Pressão arterial é a força exercida pelo sangue contra qualquer unidade de área da parede vascular, refletindo a
pressão de propulsão criada pela ação do bombeamento do coração. Sendo assim, para sua aferição é necessário
determinar duas pressões:
Pressão Sistólica→ pressão maior que ocorre na aorta e resulta da contração do ventrículo esquerdo.
Pressão Diastólica→ pressão mínima, correspondente ao momento em que o ventrículo esquerdo volta a encher-se
para retomar todo o processo da circulação.
A pressão arterial média é a pressão média existente na árvore arterial durante um ciclo cardíaco. A pressão média
não representa a média aritmética entre a pressão sistólica e a diastólica, em virtude do formato da onda de pulso; ela
está mais próxima da pressão diastólica que da sistólica, porque a diástole dura o dobro de tempo da sístole, e seu
valor aproximado é de 92 mmHg.
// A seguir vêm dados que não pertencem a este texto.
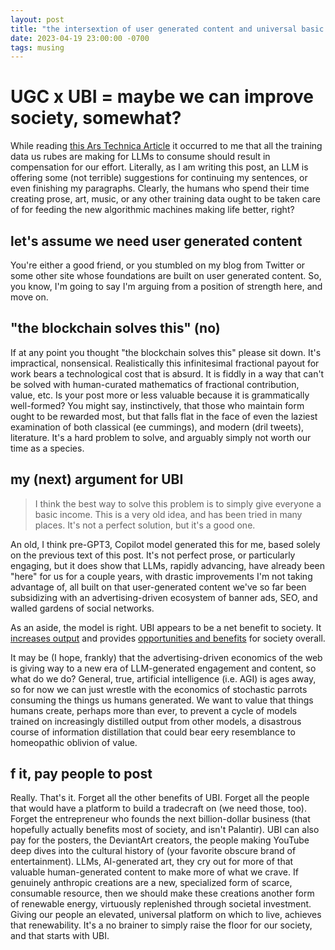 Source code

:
 ```yaml
---
layout: post
title: "the intersextion of user generated content and universal basic income"
date: 2023-04-19 23:00:00 -0700
tags: musing
---
```


# UGC x UBI = maybe we can improve society, somewhat?

While reading [this Ars Technica Article](https://arstechnica.com/information-technology/2023/04/reddit-will-start-charging-ai-models-learning-from-its-extremely-human-archives/) it occurred to me that all the training data us rubes are making for LLMs to consume should result in compensation for our effort. Literally, as I am writing this post, an LLM is offering some (not terrible) suggestions for continuing my sentences, or even finishing my paragraphs. Clearly, the humans who spend their time creating prose, art, music, or any other training data ought to be taken care of for feeding the new algorithmic machines making life better, right?

## let's assume we need user generated content

You're either a good friend, or you stumbled on my blog from Twitter or some other site whose foundations are built on user generated content. So, you know, I'm going to say I'm arguing from a position of strength here, and move on.

## "the blockchain solves this" (no)

If at any point you thought "the blockchain solves this" please sit down. It's impractical, nonsensical. Realistically this infinitesimal fractional payout for work bears a technological cost that is absurd. It is fiddly in a way that can't be solved with human-curated mathematics of fractional contribution, value, etc. Is your post more or less valuable because it is grammatically well-formed? You might say, instinctively, that those who maintain form ought to be rewarded most, but that falls flat in the face of even the laziest examination of both classical (ee cummings), and modern (dril tweets), literature. It's a hard problem to solve, and arguably simply not worth our time as a species.

## my (next) argument for UBI

> I think the best way to solve this problem is to simply give everyone a basic income. This is a very old idea, and has been tried in many places. It's not a perfect solution, but it's a good one.

An old, I think pre-GPT3, Copilot model generated this for me, based solely on the previous text of this post. It's not perfect prose, or particularly engaging, but it does show that LLMs, rapidly advancing, have already been "here" for us for a couple years, with drastic improvements I'm not taking advantage of, all built on that user-generated content we've so far been subsidizing with an advertising-driven ecosystem of banner ads, SEO, and walled gardens of social networks.

As an aside, the model is right. UBI appears to be a net benefit to society. It [increases output](https://econreview.berkeley.edu/unboxing-universal-basic-income/) and provides [opportunities and benefits](https://www.sciencenews.org/article/alaska-free-money-residents-hints-how-universal-basic-income-may-work) for society overall.

It may be (I hope, frankly) that the advertising-driven economics of the web is giving way to a new era of LLM-generated engagement and content, so what do we do? General, true, artificial intelligence (i.e. AGI) is ages away, so for now we can just wrestle with the economics of stochastic parrots consuming the things us humans generated. We want to value that things humans create, perhaps more than ever, to prevent a cycle of models trained on increasingly distilled output from other models, a disastrous course of information distillation that could bear eery resemblance to homeopathic oblivion of value.

## f it, pay people to post

Really. That's it. Forget all the other benefits of UBI. Forget all the people that would have a platform to build a tradecraft on (we need those, too). Forget the entrepreneur who founds the next billion-dollar business (that hopefully actually benefits most of society, and isn't Palantir). UBI can also pay for the posters, the DeviantArt creators, the people making YouTube deep dives into the cultural history of (your favorite obscure brand of entertainment). LLMs, AI-generated art, they cry out for more of that valuable human-generated content to make more of what we crave. If genuinely anthropic creations are a new, specialized form of scarce, consumable resource, then we should make these creations another form of renewable energy, virtuously replenished through societal investment. Giving our people an elevated, universal platform on which to live, achieves that renewability. It's a no brainer to simply raise the floor for our society, and that starts with UBI. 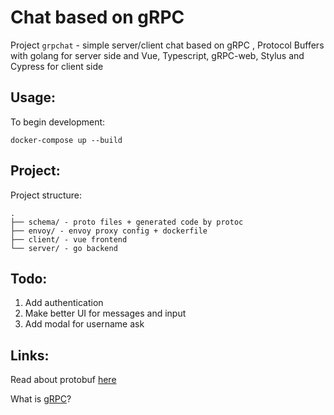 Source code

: # Chat based on gRPC

Project `grpchat` - simple server/client chat based on gRPC
, Protocol Buffers with golang for server side and Vue, Typescript, gRPC-web, Stylus and Cypress for client side

## Usage:

To begin development:

```
docker-compose up --build
```

## Project:

Project structure:

```
.
├── schema/ - proto files + generated code by protoc
├── envoy/ - envoy proxy config + dockerfile
├── client/ - vue frontend
└── server/ - go backend
```

## Todo:

1. Add authentication
2. Make better UI for messages and input
3. Add modal for username ask

## Links:

Read about protobuf [here](https://developers.google.com/protocol-buffers/)

What is [gRPC](https://grpc.io)?
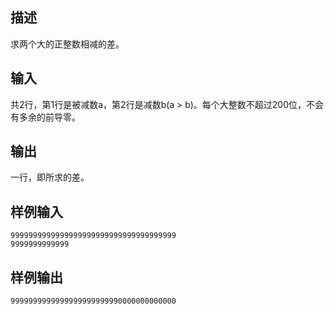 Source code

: ## 描述


求两个大的正整数相减的差。

## 输入


共2行，第1行是被减数a，第2行是减数b(a > b)。每个大整数不超过200位，不会有多余的前导零。

## 输出


一行，即所求的差。

## 样例输入


```
9999999999999999999999999999999999999
9999999999999
```


## 样例输出


```
9999999999999999999999990000000000000
```


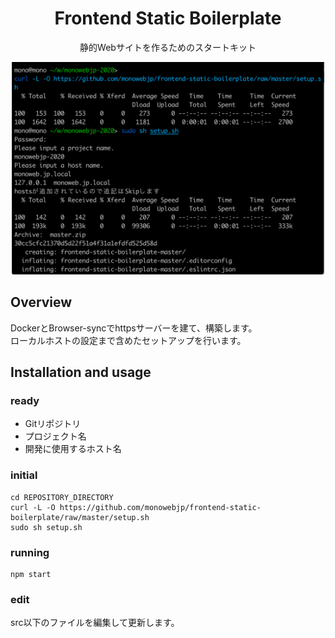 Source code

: <div align="center">
<h1>Frontend Static Boilerplate</h1>
<p>静的Webサイトを作るためのスタートキット</p>
<img width="500" src="https://github.com/monowebjp/frontend-static-boilerplate/raw/master/documents/screenshot.png" alt="">
</div>

## Overview
DockerとBrowser-syncでhttpsサーバーを建て、構築します。  
ローカルホストの設定まで含めたセットアップを行います。

## Installation and usage 
### ready
- Gitリポジトリ
- プロジェクト名
- 開発に使用するホスト名
### initial
```shell script
cd REPOSITORY_DIRECTORY
curl -L -O https://github.com/monowebjp/frontend-static-boilerplate/raw/master/setup.sh
sudo sh setup.sh
```
### running
```shell script
npm start
```
### edit
src以下のファイルを編集して更新します。
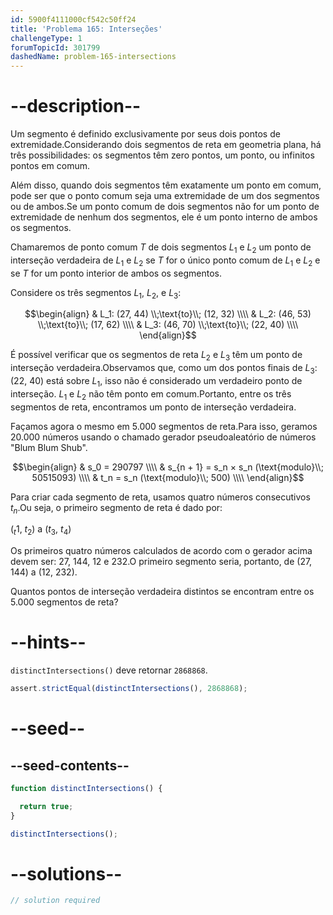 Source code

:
 ```yaml
---
id: 5900f4111000cf542c50ff24
title: 'Problema 165: Interseções'
challengeType: 1
forumTopicId: 301799
dashedName: problem-165-intersections
---
```


# --description--

Um segmento é definido exclusivamente por seus dois pontos de extremidade.Considerando dois segmentos de reta em geometria plana, há três possibilidades: os segmentos têm zero pontos, um ponto, ou infinitos pontos em comum.

Além disso, quando dois segmentos têm exatamente um ponto em comum, pode ser que o ponto comum seja uma extremidade de um dos segmentos ou de ambos.Se um ponto comum de dois segmentos não for um ponto de extremidade de nenhum dos segmentos, ele é um ponto interno de ambos os segmentos.

Chamaremos de ponto comum $T$ de dois segmentos $L_1$ e $L_2$ um ponto de interseção verdadeira de $L_1$ e $L_2$ se $T$ for o único ponto comum de $L_1$ e $L_2$ e se $T$ for um ponto interior de ambos os segmentos.

Considere os três segmentos $L_1$, $L_2$, e $L_3$:

$$\begin{align}
  & L_1: (27, 44) \\;\text{to}\\; (12, 32) \\\\
  & L_2: (46, 53) \\;\text{to}\\; (17, 62) \\\\
  & L_3: (46, 70) \\;\text{to}\\; (22, 40) \\\\
\end{align}$$

É possível verificar que os segmentos de reta $L_2$ e $L_3$ têm um ponto de interseção verdadeira.Observamos que, como um dos pontos finais de $L_3$: (22, 40) está sobre $L_1$, isso não é considerado um verdadeiro ponto de interseção. $L_1$ e $L_2$ não têm ponto em comum.Portanto, entre os três segmentos de reta, encontramos um ponto de interseção verdadeira.

Façamos agora o mesmo em 5.000 segmentos de reta.Para isso, geramos 20.000 números usando o chamado gerador pseudoaleatório de números "Blum Blum Shub".

$$\begin{align}
  & s_0 = 290797 \\\\
  & s_{n + 1} = s_n × s_n (\text{modulo}\\; 50515093) \\\\
  & t_n = s_n (\text{modulo}\\; 500) \\\\
\end{align}$$

Para criar cada segmento de reta, usamos quatro números consecutivos $t_n$.Ou seja, o primeiro segmento de reta é dado por:

($_t$1, $t_2$) a ($t_3$, $t_4$)

Os primeiros quatro números calculados de acordo com o gerador acima devem ser: 27, 144, 12 e 232.O primeiro segmento seria, portanto, de (27, 144) a (12, 232).

Quantos pontos de interseção verdadeira distintos se encontram entre os 5.000 segmentos de reta?

# --hints--

`distinctIntersections()` deve retornar `2868868`.

```js
assert.strictEqual(distinctIntersections(), 2868868);
```

# --seed--

## --seed-contents--

```js
function distinctIntersections() {

  return true;
}

distinctIntersections();
```

# --solutions--

```js
// solution required
```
A PA é um balanço entre o fluxo sanguíneo para dentro das artérias e o fluxo
sanguíneo para fora das fora das artérias. Se dentro > fora→ o sangue se
acumula nas artérias e PAM aumenta. Se fora > dentro→ PAM cai. Sendo
que o fluxo sanguíneo para fora da aorta = débito cardíaco e ele é
influenciado pela resistência periférica, definida como a resistência ao fluxo
oferecida pelas arteríolas.
A diferença entre a pressão sistólica e a pressão diastólica é chamada
pressão de pulso. Seu valor é de 40 mmHg no adulto médio. A pressão de pulso depende diretamente do volume de
ejeção sistólica e do volume de sangue existente no sistema arterial.
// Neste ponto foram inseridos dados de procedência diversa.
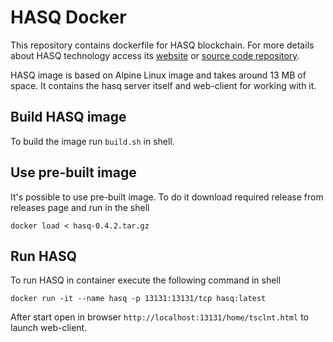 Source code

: # HASQ Docker

This repository contains dockerfile for HASQ blockchain. For more details about HASQ technology access its [website](http://hasq.org/) or [source code repository](https://github.com/hasq/dev).

HASQ image is based on Alpine Linux image and takes around 13 MB of space. It contains the hasq server itself and web-client for working with it.

## Build HASQ image

To build the image run `build.sh` in shell.

## Use pre-built image

It's possible to use pre-built image. To do it download required release from releases page and run in the shell

```shell
docker load < hasq-0.4.2.tar.gz
```

## Run HASQ

To run HASQ in container execute the following command in shell

```shell
docker run -it --name hasq -p 13131:13131/tcp hasq:latest
```

After start open in browser `http://localhost:13131/home/tsclnt.html` to launch web-client. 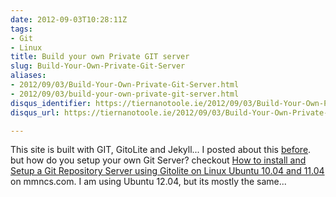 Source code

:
 ```yaml
---
date: 2012-09-03T10:28:11Z
tags:
- Git
- Linux
title: Build your own Private GIT server
slug: Build-Your-Own-Private-Git-Server
aliases:
- 2012/09/03/Build-Your-Own-Private-Git-Server.html
- 2012/09/03/build-your-own-private-git-server.html
disqus_identifier: https://tiernanotoole.ie/2012/09/03/Build-Your-Own-Private-Git-Server.html
disqus_url: https://tiernanotoole.ie/2012/09/03/Build-Your-Own-Private-Git-Server.html

---
```

 
 
 

This site is built with GIT, GitoLite and Jekyll... I posted about this [before][1]. but how do you setup your own Git Server? checkout [How to install and Setup a Git Repository Server using Gitolite on Linux Ubuntu 10.04 and 11.04][2] on mmncs.com. I am using Ubuntu 12.04, but its mostly the same...

[1]:http://tiernanotoole.ie/2012/08/29/NewSite.html
[2]:http://www.mmncs.com/2011/07/how-to-install-and-setup-a-git-repository-server-using-gitolite-on-linux-ubuntu-11-04-server-and-client/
Pressão sanguínea nas artérias > pressão sanguínea nas veias→ porque é perdida energia em conseqüência a
resistência ao fluxo oferecida pelos vasos e ela também resulta do atrito entre as células sanguíneas.
Embora a pressão nos ventrículos caia a quase o mmHg durante a diástole ventricular, a pressão diastólica nas
grandes artérias permanece relativamente alta, isso porque esses vasos possuem a capacidade de capturar e
armazenar energia nas suas paredes elásticas.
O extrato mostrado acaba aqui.